Bates's Beginners Guide to emailart for mailartists would feature a plea to keep file sizes low, and the bottom line is smaller pictures and therefore less pixels. Unless you are specifically sending a high resolution image for printing large scale, your pictures will be comfortably viewable at 600 or 700 pixels wide. By saving images for screen at 72 dpi (dots per inch) or 96 dpi, the current resolution of monitors, you automatically bring down the number of pixels, the file size, and the transfer time. And luckily Photoshop does that for you with its 'Save for Web' option. Fireworks is also wonderful for getting smaller file sizes. By saving photographic and full-colour artwork in JPEG format (.jpg) you are also able to reduce file size by sacrificing a little quality. In Photoshop I find saving photographs at a Quality of 5 or 6 (medium) is usually fine on screen. In Fireworks a compression of 75% usually looks good. But beware of opening and re-saving your jpegs, this is a 'lossy' format, each time you re-compress your picture it will degrade and you will lose quality.

   

Both the Banana e-stamps above were saved as jpegs, but the first one, without any compression, is a chunky 172 kilobytes; the second one which doesn't look much different is 60% quality and measures only 14 kilobytes.

And I suppose the stamp should really have been saved as a gif. If you are saving line art or pictures with flat areas of colour, they look smoother in Compuserve GIF format (.gif). If photographs are saved as gifs they can look horribly stripey, but flat colour designs look great, and both Photoshop's 'Save for Web' option and Fireworks' optimize window let you see the quality before you save. Block colour designs that have been saved and re-saved as JPEGs often look spotty and speckly, but the GIF format is 'lossless' and does not degrade.

Internet

These days you just have to accept that unless you have access to the internet you're going to miss out on mail art calls, online documentation and direct email contacts. No point in bemoaning it. Now the big threshold is fast connections, broadband, and a technology obsessed with the moving image, on making smaller movie files. Currently, at least in the UK, we are at that 'tipping point' where dial-up connections are close to costing as much as high speed connections which have become much cheaper. The upshot is that people (inconsiderately but understandably) start to assume that recipients have speedy connections, weight of traffic increases, 'normal' file sizes get larger, and people with modem connections get 'nudged' into upgrading. It's either progress or a capitalist conspiracy.
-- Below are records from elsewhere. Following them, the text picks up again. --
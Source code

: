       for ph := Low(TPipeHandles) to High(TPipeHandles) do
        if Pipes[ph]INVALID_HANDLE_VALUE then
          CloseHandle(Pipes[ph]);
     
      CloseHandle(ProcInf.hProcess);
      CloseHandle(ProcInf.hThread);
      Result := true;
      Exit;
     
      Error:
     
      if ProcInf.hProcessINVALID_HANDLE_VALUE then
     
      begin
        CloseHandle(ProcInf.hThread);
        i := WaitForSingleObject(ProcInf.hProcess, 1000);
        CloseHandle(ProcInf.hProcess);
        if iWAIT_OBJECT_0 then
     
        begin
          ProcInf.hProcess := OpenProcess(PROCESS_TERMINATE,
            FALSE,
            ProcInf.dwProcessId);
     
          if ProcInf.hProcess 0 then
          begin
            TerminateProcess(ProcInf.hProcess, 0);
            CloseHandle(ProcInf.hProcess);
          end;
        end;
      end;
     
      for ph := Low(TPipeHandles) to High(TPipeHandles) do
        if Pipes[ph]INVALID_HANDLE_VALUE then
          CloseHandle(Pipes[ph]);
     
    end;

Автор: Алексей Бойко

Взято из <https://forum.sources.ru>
Even with the newest equipment, however, email goes wrong at times, and in recent years many people have worried about the wisdom of accepting email attachments at all, the threat of viruses being ever-present. As a confirmed 'MacHead' I firmly believe you can limit the damage by buying a reliable system. So far at least, Macs have been less susceptible to virus attack than PCs. Apple supervise all their products, from operating system to hardware, and are keen to ensure that things work well together, especially in the area of art and design which Apple has championed. With PCs you have more companies, more variables, more possible mismatches. Yet whatever your system and set-up, email is not an exact science. Conflicts and malfunctions can affect everybody; there are some very unreliable email providers and some very inexperienced email users, so maybe it's not surprising that glitches occur. Perhaps we should remind ourselves that even posting a letter is not as reliable these days!